EXERCISE DIRECTIONS
Find the string "size" in the data, then copy every line where it is found.
** Opening EXTRACTED DATA block **
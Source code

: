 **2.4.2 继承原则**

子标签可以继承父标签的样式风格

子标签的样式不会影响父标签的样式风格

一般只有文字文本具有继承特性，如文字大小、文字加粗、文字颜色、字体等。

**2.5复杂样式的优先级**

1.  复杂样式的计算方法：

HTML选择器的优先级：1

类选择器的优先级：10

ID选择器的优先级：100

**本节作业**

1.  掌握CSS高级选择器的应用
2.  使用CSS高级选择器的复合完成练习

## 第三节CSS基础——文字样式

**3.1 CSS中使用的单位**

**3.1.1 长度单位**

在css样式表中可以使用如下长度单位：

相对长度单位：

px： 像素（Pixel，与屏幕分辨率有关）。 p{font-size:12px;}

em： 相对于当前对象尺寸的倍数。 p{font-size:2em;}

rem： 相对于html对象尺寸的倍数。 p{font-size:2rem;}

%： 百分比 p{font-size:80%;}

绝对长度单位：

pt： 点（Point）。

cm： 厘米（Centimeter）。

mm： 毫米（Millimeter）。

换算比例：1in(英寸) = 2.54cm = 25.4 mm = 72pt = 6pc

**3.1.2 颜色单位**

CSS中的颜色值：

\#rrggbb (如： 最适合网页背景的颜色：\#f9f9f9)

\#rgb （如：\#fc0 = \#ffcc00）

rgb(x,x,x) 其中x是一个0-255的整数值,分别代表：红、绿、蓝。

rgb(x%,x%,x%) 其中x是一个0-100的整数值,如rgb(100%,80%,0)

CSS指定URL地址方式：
** Closing EXTRACTED DATA block **
THE ANSWER
px： 像素（Pixel，与屏幕分辨率有关）。 p{font-size:12px;}
em： 相对于当前对象尺寸的倍数。 p{font-size:2em;}
rem： 相对于html对象尺寸的倍数。 p{font-size:2rem;}
%： 百分比 p{font-size:80%;}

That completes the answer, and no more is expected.